Recorded data
------------
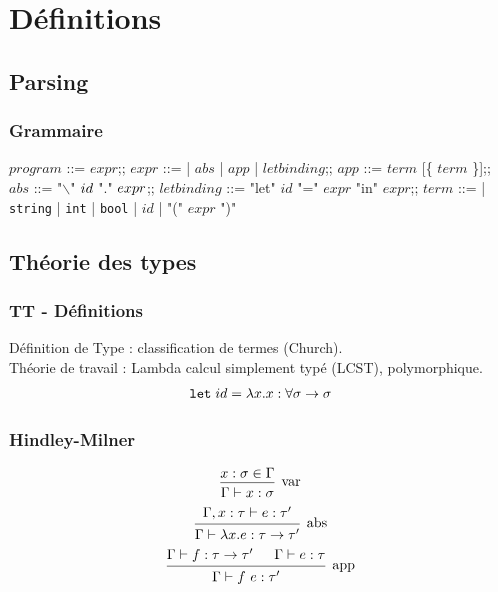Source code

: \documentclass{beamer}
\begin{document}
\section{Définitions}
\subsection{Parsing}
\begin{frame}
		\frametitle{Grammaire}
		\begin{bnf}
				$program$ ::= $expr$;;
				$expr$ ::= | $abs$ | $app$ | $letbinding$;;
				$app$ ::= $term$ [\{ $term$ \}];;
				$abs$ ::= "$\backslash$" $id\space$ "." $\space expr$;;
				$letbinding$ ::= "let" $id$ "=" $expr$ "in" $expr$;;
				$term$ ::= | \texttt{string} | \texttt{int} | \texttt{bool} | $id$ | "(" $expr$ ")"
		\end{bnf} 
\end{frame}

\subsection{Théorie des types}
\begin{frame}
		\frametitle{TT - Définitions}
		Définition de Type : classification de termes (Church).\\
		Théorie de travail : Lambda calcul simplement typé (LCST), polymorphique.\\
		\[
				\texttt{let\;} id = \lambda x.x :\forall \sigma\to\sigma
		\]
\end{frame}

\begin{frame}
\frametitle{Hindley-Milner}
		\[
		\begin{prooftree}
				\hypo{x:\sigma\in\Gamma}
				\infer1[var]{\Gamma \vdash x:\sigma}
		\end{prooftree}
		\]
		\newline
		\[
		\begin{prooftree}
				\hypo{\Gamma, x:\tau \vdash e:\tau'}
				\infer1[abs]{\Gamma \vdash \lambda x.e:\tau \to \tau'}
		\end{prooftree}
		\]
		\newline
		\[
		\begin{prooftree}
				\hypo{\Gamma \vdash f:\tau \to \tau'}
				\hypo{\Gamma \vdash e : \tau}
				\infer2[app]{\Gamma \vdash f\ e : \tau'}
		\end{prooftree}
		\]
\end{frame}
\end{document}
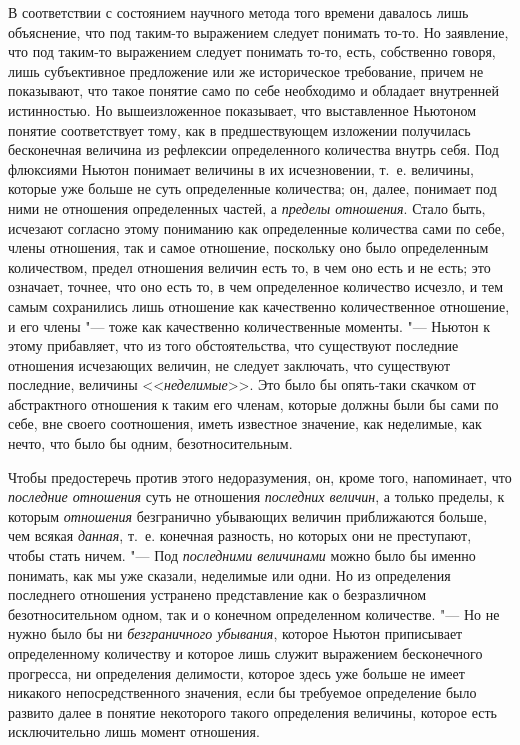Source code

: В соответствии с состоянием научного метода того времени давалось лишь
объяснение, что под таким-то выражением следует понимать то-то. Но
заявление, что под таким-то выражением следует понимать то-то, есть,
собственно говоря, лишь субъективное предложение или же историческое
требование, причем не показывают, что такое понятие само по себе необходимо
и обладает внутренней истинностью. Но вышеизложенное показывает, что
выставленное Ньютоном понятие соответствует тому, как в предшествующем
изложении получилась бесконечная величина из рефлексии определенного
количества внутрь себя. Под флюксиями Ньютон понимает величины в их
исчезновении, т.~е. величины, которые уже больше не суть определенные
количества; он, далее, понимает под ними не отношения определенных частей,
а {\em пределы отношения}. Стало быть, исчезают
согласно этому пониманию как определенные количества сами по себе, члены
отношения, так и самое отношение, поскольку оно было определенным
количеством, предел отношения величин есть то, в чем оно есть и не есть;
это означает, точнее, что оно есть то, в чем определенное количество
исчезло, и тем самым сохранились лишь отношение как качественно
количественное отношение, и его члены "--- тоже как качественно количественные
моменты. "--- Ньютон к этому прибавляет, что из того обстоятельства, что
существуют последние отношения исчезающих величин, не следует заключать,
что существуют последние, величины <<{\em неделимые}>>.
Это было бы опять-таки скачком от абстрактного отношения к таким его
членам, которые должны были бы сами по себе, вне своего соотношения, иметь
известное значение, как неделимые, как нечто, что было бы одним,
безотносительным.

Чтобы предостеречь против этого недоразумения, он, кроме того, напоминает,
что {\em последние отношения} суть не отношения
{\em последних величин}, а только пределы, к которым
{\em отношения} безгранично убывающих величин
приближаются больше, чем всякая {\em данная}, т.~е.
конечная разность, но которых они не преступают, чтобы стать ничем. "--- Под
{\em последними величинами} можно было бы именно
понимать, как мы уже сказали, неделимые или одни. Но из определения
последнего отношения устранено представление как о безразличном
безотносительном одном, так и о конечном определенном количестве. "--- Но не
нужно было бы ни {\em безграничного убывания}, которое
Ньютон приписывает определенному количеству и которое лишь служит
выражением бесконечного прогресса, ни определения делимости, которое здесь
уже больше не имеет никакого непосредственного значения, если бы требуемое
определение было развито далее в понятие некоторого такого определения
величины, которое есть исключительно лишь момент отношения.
------------
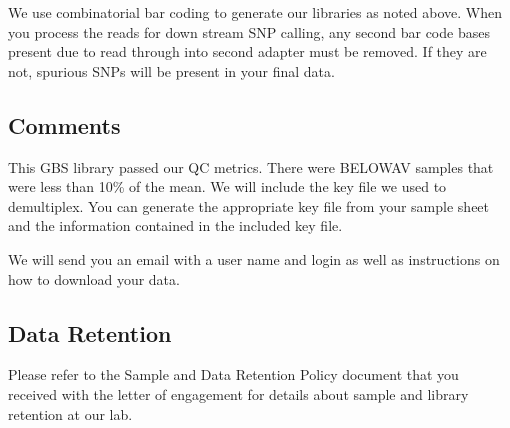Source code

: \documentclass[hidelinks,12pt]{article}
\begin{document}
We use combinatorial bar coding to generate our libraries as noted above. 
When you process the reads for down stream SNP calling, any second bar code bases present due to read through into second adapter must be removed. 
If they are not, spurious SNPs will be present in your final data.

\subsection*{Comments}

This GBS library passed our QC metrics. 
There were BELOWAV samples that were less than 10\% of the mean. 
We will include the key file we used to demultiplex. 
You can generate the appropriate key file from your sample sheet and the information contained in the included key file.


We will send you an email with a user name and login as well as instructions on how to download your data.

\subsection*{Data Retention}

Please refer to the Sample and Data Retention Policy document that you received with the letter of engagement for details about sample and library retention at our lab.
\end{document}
------------
• PROBLEM DESCRIPTION: Lines with "Retention": find them in the data and copy each one.

• OUTPUT OF THE TASK:
\subsection*{Data Retention}
Please refer to the Sample and Data Retention Policy document that you received with the letter of engagement for details about sample and library retention at our lab.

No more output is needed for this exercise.